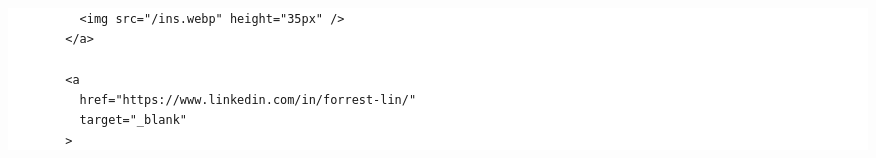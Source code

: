               <img src="/ins.webp" height="35px" />
            </a>

            <a
              href="https://www.linkedin.com/in/forrest-lin/"
              target="_blank"
            >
:::::
Could you set down every entry again exactly as written, leaving out any pictures?

Source code

:               <img src="/ins.webp" height="35px" />
            </a>

            <a
              href="https://www.linkedin.com/in/forrest-lin/"
              target="_blank"
            >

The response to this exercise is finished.